With the current success of my board examination, I always am finding myself hearing this question:
"What are your plans now that you are an engineer?"
The impact of the question hit me as one of my bosses asked me this. To tell you the truth, the question did not surprised me. What surprised me more is the fact that while pondering and finding the right answer to the question, I could probably say now that I have never been this lost before. Do not get me wrong, I do have plans, but I have not been briefed about the fact that choosing what path you want to take is harder as compared to never having a plan at all.
It kind of feels like standing in an intersection but only worse.
I am more than happy to have reached this point. More than happy that He had helped me through it all. I am constantly thinking that this is it! The starting point of my career. The beginning of it all.
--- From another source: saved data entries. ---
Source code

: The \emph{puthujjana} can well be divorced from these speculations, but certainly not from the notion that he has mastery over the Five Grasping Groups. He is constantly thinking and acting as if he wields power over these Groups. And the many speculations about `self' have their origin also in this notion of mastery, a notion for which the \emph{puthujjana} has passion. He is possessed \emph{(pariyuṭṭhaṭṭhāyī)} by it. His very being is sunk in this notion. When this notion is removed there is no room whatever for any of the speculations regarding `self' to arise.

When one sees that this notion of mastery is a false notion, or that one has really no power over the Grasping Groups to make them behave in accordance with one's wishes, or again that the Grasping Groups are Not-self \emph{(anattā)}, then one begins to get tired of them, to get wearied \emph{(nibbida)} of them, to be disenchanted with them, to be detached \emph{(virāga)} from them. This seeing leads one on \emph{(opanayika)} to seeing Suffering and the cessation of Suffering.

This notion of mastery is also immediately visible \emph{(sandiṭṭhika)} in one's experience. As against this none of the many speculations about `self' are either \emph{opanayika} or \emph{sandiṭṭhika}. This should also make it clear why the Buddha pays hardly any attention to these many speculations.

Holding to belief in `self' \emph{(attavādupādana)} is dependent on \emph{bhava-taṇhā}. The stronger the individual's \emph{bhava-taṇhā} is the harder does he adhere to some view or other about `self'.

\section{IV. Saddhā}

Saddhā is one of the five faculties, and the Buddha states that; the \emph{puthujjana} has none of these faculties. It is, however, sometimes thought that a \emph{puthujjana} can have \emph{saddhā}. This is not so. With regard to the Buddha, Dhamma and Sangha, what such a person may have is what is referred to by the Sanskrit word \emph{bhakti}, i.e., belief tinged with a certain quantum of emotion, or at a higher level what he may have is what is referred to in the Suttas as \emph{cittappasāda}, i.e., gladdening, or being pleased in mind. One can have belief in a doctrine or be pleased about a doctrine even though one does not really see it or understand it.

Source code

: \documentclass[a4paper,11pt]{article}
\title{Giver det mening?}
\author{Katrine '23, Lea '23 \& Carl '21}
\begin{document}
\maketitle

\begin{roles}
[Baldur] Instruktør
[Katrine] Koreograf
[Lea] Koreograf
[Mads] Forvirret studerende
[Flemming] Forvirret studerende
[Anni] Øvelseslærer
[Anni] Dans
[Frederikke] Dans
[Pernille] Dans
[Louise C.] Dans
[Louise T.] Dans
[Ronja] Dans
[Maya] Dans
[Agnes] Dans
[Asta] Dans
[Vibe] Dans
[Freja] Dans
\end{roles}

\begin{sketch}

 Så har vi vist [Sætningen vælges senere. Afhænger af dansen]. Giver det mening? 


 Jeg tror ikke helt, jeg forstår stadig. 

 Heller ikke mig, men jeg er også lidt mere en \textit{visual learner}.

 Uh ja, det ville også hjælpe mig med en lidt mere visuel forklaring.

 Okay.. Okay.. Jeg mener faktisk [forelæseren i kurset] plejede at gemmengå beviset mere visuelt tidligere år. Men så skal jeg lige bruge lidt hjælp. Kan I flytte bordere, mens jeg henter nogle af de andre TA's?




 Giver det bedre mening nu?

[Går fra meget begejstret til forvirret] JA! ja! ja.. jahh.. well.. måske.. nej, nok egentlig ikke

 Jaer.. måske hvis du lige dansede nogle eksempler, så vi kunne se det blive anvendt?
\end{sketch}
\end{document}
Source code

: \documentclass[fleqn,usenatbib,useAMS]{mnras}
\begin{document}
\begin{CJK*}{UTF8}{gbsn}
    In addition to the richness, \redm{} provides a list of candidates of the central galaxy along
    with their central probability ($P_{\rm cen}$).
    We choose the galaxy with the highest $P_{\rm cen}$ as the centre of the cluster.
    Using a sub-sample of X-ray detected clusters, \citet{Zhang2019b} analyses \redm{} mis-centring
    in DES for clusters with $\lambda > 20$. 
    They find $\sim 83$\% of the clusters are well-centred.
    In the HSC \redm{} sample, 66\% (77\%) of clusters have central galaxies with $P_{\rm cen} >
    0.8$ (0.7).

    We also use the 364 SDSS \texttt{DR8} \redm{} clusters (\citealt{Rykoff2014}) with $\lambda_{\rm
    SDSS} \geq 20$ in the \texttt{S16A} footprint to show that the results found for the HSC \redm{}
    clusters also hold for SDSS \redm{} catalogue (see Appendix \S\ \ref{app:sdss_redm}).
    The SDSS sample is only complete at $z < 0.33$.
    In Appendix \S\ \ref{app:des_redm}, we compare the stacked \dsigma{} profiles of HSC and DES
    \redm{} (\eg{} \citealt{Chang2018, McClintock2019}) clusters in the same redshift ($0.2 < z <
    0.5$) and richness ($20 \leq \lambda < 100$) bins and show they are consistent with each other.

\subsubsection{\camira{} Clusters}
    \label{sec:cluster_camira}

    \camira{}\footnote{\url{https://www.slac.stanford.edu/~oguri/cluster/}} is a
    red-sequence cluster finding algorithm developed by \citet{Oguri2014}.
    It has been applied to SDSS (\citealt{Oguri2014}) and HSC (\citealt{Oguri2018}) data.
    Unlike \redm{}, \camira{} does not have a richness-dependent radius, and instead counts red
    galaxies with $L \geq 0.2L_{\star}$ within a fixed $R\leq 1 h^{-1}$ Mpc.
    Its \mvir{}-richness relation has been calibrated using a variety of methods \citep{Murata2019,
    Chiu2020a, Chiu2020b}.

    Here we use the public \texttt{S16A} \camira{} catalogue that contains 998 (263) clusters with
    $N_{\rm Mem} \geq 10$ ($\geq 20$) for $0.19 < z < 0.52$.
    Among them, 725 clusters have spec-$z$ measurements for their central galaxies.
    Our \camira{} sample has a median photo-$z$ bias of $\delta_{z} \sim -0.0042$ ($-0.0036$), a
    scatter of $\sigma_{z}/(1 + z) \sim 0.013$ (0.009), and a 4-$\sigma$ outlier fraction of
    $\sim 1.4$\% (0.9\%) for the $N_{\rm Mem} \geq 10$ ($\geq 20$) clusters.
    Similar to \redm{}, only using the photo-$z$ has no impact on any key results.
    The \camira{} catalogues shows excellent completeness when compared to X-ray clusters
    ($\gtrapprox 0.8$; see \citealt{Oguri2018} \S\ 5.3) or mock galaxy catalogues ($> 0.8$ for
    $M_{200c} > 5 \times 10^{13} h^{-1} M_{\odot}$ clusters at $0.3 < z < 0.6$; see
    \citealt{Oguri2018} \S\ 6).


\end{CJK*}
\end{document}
The moment I have long been waiting for. However, it seems like all my plans had been tangled by my happiness and gratitude for all of this. Having a great title written before your name is more than just glamour and popularity. It is the fruit of your labor. The indication of a good life ahead of you. And in turn stands as a suggestion that a greater responsibility is being bestowed upon you. Great power does really imply a greater responsibility. But I am happy to know that the world is giving me its trust to do my part.
Maybe now, I am still boggled by all of this but I strongly believe that my life is constantly unfolding according to His plans. I'll just have to work and wait for it.